- _EXERCISE DIRECTIONS_: Within the material below, filter for lines that hold the word "shared".

- _DATA EXCERPTS_:
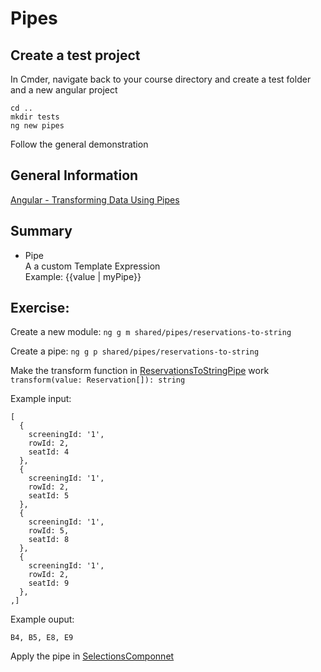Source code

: # Pipes
## Create a test project
In Cmder, navigate back to your course directory and create a test folder and a new angular project
```
cd ..
mkdir tests
ng new pipes
```
Follow the general demonstration

## General Information
[Angular -  Transforming Data Using Pipes ](https://angular.io/guide/pipes)

## Summary
- Pipe  
A a custom Template Expression  
Example: {{value | myPipe}}


## Exercise:
Create a new module: `ng g m shared/pipes/reservations-to-string`

Create a pipe: `ng g p shared/pipes/reservations-to-string`

Make the transform function in [ReservationsToStringPipe](../src/app/shared/pipes/reservations-to-string.pipe.ts) work  
`transform(value: Reservation[]): string`

Example input:
```
[
  {
    screeningId: '1',
    rowId: 2,
    seatId: 4
  },
  {
    screeningId: '1',
    rowId: 2,
    seatId: 5
  },
  {
    screeningId: '1',
    rowId: 5,
    seatId: 8
  },
  {
    screeningId: '1',
    rowId: 2,
    seatId: 9
  },
,]
```

Example ouput:
```
B4, B5, E8, E9
```

Apply the pipe in [SelectionsComponnet](../src/app/shared/components/selections-summary/selections-summary.component.html)
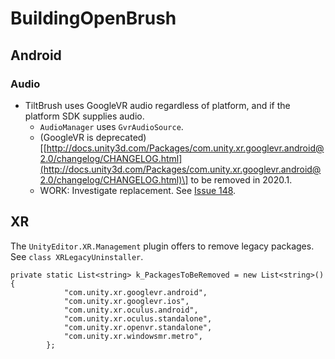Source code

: # BuildingOpenBrush

## Android

### Audio

* TiltBrush uses GoogleVR audio regardless of platform, and if the platform SDK supplies audio.
  * `AudioManager` uses `GvrAudioSource`.
  * \(GoogleVR is deprecated\)\[[http://docs.unity3d.com/Packages/com.unity.xr.googlevr.android@2.0/changelog/CHANGELOG.html](http://docs.unity3d.com/Packages/com.unity.xr.googlevr.android@2.0/changelog/CHANGELOG.html)\] to be removed in 2020.1.
  * WORK: Investigate replacement. See [Issue 148](https://github.com/icosa-gallery/open-brush/issues/148).

## XR

The `UnityEditor.XR.Management` plugin offers to remove legacy packages. See `class XRLegacyUninstaller`.

```text
private static List<string> k_PackagesToBeRemoved = new List<string>(){
            "com.unity.xr.googlevr.android",
            "com.unity.xr.googlevr.ios",
            "com.unity.xr.oculus.android",
            "com.unity.xr.oculus.standalone",
            "com.unity.xr.openvr.standalone",
            "com.unity.xr.windowsmr.metro",
        };
```

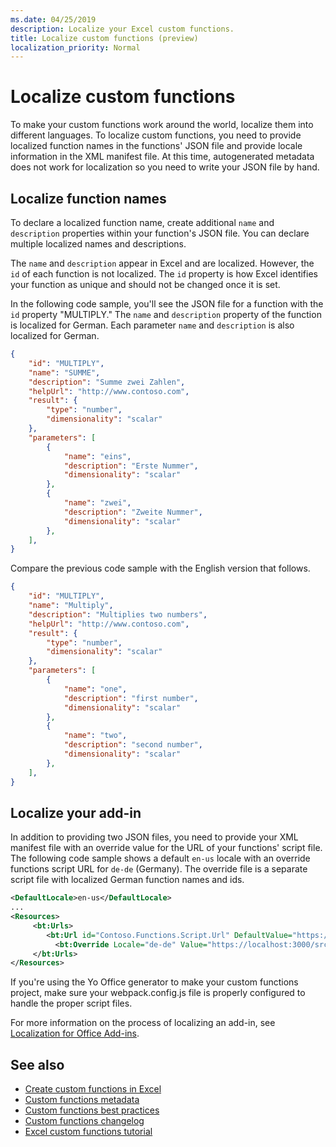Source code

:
 ```yaml
---
ms.date: 04/25/2019
description: Localize your Excel custom functions. 
title: Localize custom functions (preview)
localization_priority: Normal
---
```


# Localize custom functions

To make your custom functions work around the world, localize them into different languages. To localize custom functions, you need to provide localized function names in the functions' JSON file and provide locale information in the XML manifest file. At this time, autogenerated metadata does not work for localization so you need to write your JSON file by hand.

## Localize function names

To declare a localized function name, create additional `name` and `description` properties within your function's JSON file. You can declare multiple localized names and descriptions.

The `name` and `description` appear in Excel and are localized. However, the `id` of each function is not localized. The `id` property is how Excel identifies your function as unique and should not be changed once it is set.

In the following code sample, you'll see the JSON file for a function with the `id` property "MULTIPLY." The `name` and `description` property of the function is localized for German. Each parameter `name` and `description` is also localized for German.

```JSON
{
    "id": "MULTIPLY",
    "name": "SUMME",
    "description": "Summe zwei Zahlen",
    "helpUrl": "http://www.contoso.com",
    "result": {
        "type": "number",
        "dimensionality": "scalar"
    },
    "parameters": [
        {
            "name": "eins",
            "description": "Erste Nummer",
            "dimensionality": "scalar"
        },
        {
            "name": "zwei",
            "description": "Zweite Nummer",
            "dimensionality": "scalar"
        },
    ],
}
```

Compare the previous code sample with the English version that follows.

```JSON
{
    "id": "MULTIPLY",
    "name": "Multiply",
    "description": "Multiplies two numbers",
    "helpUrl": "http://www.contoso.com",
    "result": {
        "type": "number",
        "dimensionality": "scalar"
    },
    "parameters": [
        {
            "name": "one",
            "description": "first number",
            "dimensionality": "scalar"
        },
        {
            "name": "two",
            "description": "second number",
            "dimensionality": "scalar"
        },
    ],
}
```

## Localize your add-in

In addition to providing two JSON files, you need to provide your XML manifest file with an override value for the URL of your functions' script file. The following code sample shows a default `en-us` locale with an override functions script URL for `de-de` (Germany). The override file is a separate script file with localized German function names and ids.

```XML
<DefaultLocale>en-us</DefaultLocale>
...
<Resources>
     <bt:Urls>
        <bt:Url id="Contoso.Functions.Script.Url" DefaultValue="https://localhost:3000/dist/functions.js"/>
          <bt:Override Locale="de-de" Value="https://localhost:3000/src/functions/functionsInGerman.js" />
     </bt:Urls>
</Resources>
```

If you're using the Yo Office generator to make your custom functions project, make sure your webpack.config.js file is properly configured to handle the proper script files.

For more information on the process of localizing an add-in, see [Localization for Office Add-ins](../develop/localization.md#control-localization-from-the-manifest).

## See also

* [Create custom functions in Excel](custom-functions-overview.md)
* [Custom functions metadata](custom-functions-json.md)
* [Custom functions best practices](custom-functions-best-practices.md)
* [Custom functions changelog](custom-functions-changelog.md)
* [Excel custom functions tutorial](../tutorials/excel-tutorial-create-custom-functions.md)
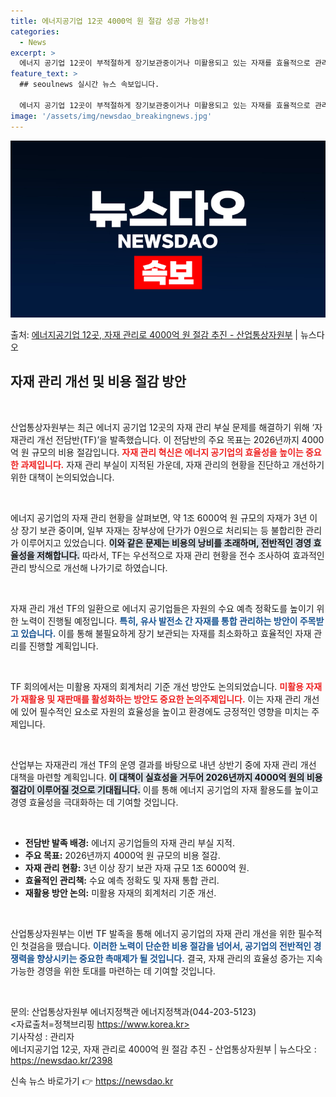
 ```yaml
---
title: 에너지공기업 12곳 4000억 원 절감 성공 가능성!
categories:
  - News
excerpt: >
  에너지 공기업 12곳이 부적절하게 장기보관중이거나 미활용되고 있는 자재를 효율적으로 관리해 2026년까지 4…
feature_text: >
  ## seoulnews 실시간 뉴스 속보입니다.

  에너지 공기업 12곳이 부적절하게 장기보관중이거나 미활용되고 있는 자재를 효율적으로 관리해 2026년까지 4…
image: '/assets/img/newsdao_breakingnews.jpg'
---
```


![뉴스다오 속보](/assets/img/newsdao_breakingnews.jpg)

<p>출처: <a href="https://newsdao.kr/2398" rel="dofollow">에너지공기업 12곳, 자재 관리로 4000억 원 절감 추진 - 산업통상자원부</a> | 뉴스다오</p>

<h2 data-ke-size="size26">자재 관리 개선 및 비용 절감 방안</h2>

<p data-ke-size="size16">&nbsp;</p>

산업통상자원부는 최근 에너지 공기업 12곳의 자재 관리 부실 문제를 해결하기 위해 ‘자재관리 개선 전담반(TF)’을 발족했습니다. 이 전담반의 주요 목표는 2026년까지 4000억 원 규모의 비용 절감입니다. <b><span style="color: #ee2323;">자재 관리 혁신은 에너지 공기업의 효율성을 높이는 중요한 과제입니다.</span></b> 자재 관리 부실이 지적된 가운데, 자재 관리의 현황을 진단하고 개선하기 위한 대책이 논의되었습니다.

<p data-ke-size="size16">&nbsp;</p>

에너지 공기업의 자재 관리 현황을 살펴보면, 약 1조 6000억 원 규모의 자재가 3년 이상 장기 보관 중이며, 일부 자재는 장부상에 단가가 0원으로 처리되는 등 불합리한 관리가 이루어지고 있었습니다. <b><span style="background-color: #21538527;">이와 같은 문제는 비용의 낭비를 초래하며, 전반적인 경영 효율성을 저해합니다.</span></b> 따라서, TF는 우선적으로 자재 관리 현황을 전수 조사하여 효과적인 관리 방식으로 개선해 나가기로 하였습니다.

<p data-ke-size="size16">&nbsp;</p>

자재 관리 개선 TF의 일환으로 에너지 공기업들은 자원의 수요 예측 정확도를 높이기 위한 노력이 진행될 예정입니다. <b><span style="color: #1a5490;">특히, 유사 발전소 간 자재를 통합 관리하는 방안이 주목받고 있습니다.</span></b> 이를 통해 불필요하게 장기 보관되는 자재를 최소화하고 효율적인 자재 관리를 진행할 계획입니다.

<p data-ke-size="size16">&nbsp;</p>

TF 회의에서는 미활용 자재의 회계처리 기준 개선 방안도 논의되었습니다. <b><span style="color: #ee2323;">미활용 자재가 재활용 및 재판매를 활성화하는 방안도 중요한 논의주제입니다.</span></b> 이는 자재 관리 개선에 있어 필수적인 요소로 자원의 효율성을 높이고 환경에도 긍정적인 영향을 미치는 주제입니다.

<p data-ke-size="size16">&nbsp;</p>

산업부는 자재관리 개선 TF의 운영 결과를 바탕으로 내년 상반기 중에 자재 관리 개선 대책을 마련할 계획입니다. <b><span style="background-color: #21538527;">이 대책이 실효성을 거두어 2026년까지 4000억 원의 비용 절감이 이루어질 것으로 기대됩니다.</span></b> 이를 통해 에너지 공기업의 자재 활용도를 높이고 경영 효율성을 극대화하는 데 기여할 것입니다.

<p data-ke-size="size16">&nbsp;</p>

<div>
    <ul>
        <li><b>전담반 발족 배경:</b> 에너지 공기업들의 자재 관리 부실 지적.</li>
        <li><b>주요 목표:</b> 2026년까지 4000억 원 규모의 비용 절감.</li>
        <li><b>자재 관리 현황:</b> 3년 이상 장기 보관 자재 규모 1조 6000억 원.</li>
        <li><b>효율적인 관리책:</b> 수요 예측 정확도 및 자재 통합 관리.</li>
        <li><b>재활용 방안 논의:</b> 미활용 자재의 회계처리 기준 개선.</li>
    </ul>
</div>

<p data-ke-size="size16">&nbsp;</p>

산업통상자원부는 이번 TF 발족을 통해 에너지 공기업의 자재 관리 개선을 위한 필수적인 첫걸음을 뗐습니다. <b><span style="color: #1a5490;">이러한 노력이 단순한 비용 절감을 넘어서, 공기업의 전반적인 경쟁력을 향상시키는 중요한 촉매제가 될 것입니다.</span></b> 결국, 자재 관리의 효율성 증가는 지속 가능한 경영을 위한 토대를 마련하는 데 기여할 것입니다. 

<p data-ke-size="size16">&nbsp;</p>

문의: 산업통상자원부 에너지정책관 에너지정책과(044-203-5123)  
<자료출처=정책브리핑 https://www.korea.kr>  
기사작성 : 관리자  
에너지공기업 12곳, 자재 관리로 4000억 원 절감 추진 - 산업통상자원부 | 뉴스다오 : https://newsdao.kr/2398 

신속 뉴스 바로가기 👉 <a href="https://newsdao.kr" rel="dofollow">https://newsdao.kr</a>


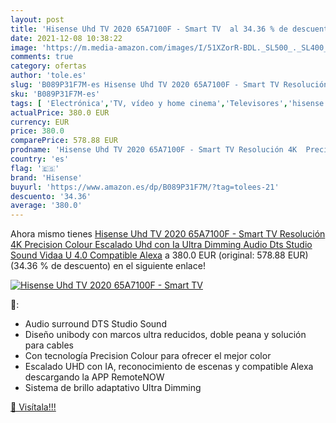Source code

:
 ```yaml
---
layout: post
title: 'Hisense Uhd TV 2020 65A7100F - Smart TV  al 34.36 % de descuento'
date: 2021-12-08 10:38:22
image: 'https://m.media-amazon.com/images/I/51XZorR-BDL._SL500_._SL400_.jpg'
comments: true
category: ofertas
author: 'tole.es'
slug: 'B089P31F7M-es Hisense Uhd TV 2020 65A7100F - Smart TV Resolución 4K...'
sku: 'B089P31F7M-es'
tags: [ 'Electrónica','TV, vídeo y home cinema','Televisores','hisense','smart','tv', ]
actualPrice: 380.0 EUR
currency: EUR
price: 380.0
comparePrice: 578.88 EUR
prodname: 'Hisense Uhd TV 2020 65A7100F - Smart TV Resolución 4K  Precision Colour  Escalado Uhd con Ia  Ultra Dimming  Audio Dts Studio Sound  Vidaa U 4.0  Compatible Alexa'
country: 'es'
flag: '🇪🇸'
brand: 'Hisense'
buyurl: 'https://www.amazon.es/dp/B089P31F7M/?tag=tolees-21'
descuento: '34.36'
average: '380.0'
---
```


Ahora mismo tienes [Hisense Uhd TV 2020 65A7100F - Smart TV Resolución 4K  Precision Colour  Escalado Uhd con Ia  Ultra Dimming  Audio Dts Studio Sound  Vidaa U 4.0  Compatible Alexa](https://www.amazon.es/dp/B089P31F7M/?tag=tolees-21) a 380.0 EUR (original: 578.88 EUR) (34.36 %  de descuento) en el siguiente enlace!

[![Hisense Uhd TV 2020 65A7100F - Smart TV ](https://m.media-amazon.com/images/I/51XZorR-BDL._SL500_._SL400_.jpg)](https://www.amazon.es/dp/B089P31F7M/?tag=tolees-21)

🔎:

- Audio surround DTS Studio Sound
- Diseño unibody con marcos ultra reducidos, doble peana y solución para cables
- Con tecnología Precision Colour para ofrecer el mejor color
- Escalado UHD con IA, reconocimiento de escenas y compatible Alexa descargando la APP RemoteNOW
- Sistema de brillo adaptativo Ultra Dimming

[🛒 Visítala!!!](https://www.amazon.es/dp/B089P31F7M/?tag=tolees-21)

- _COMPLETED TASK_:
Create a new module: `ng g m shared/pipes/reservations-to-string`
Create a pipe: `ng g p shared/pipes/reservations-to-string`
Make the transform function in [ReservationsToStringPipe](../src/app/shared/pipes/reservations-to-string.pipe.ts) work  
Apply the pipe in [SelectionsComponnet](../src/app/shared/components/selections-summary/selections-summary.component.html)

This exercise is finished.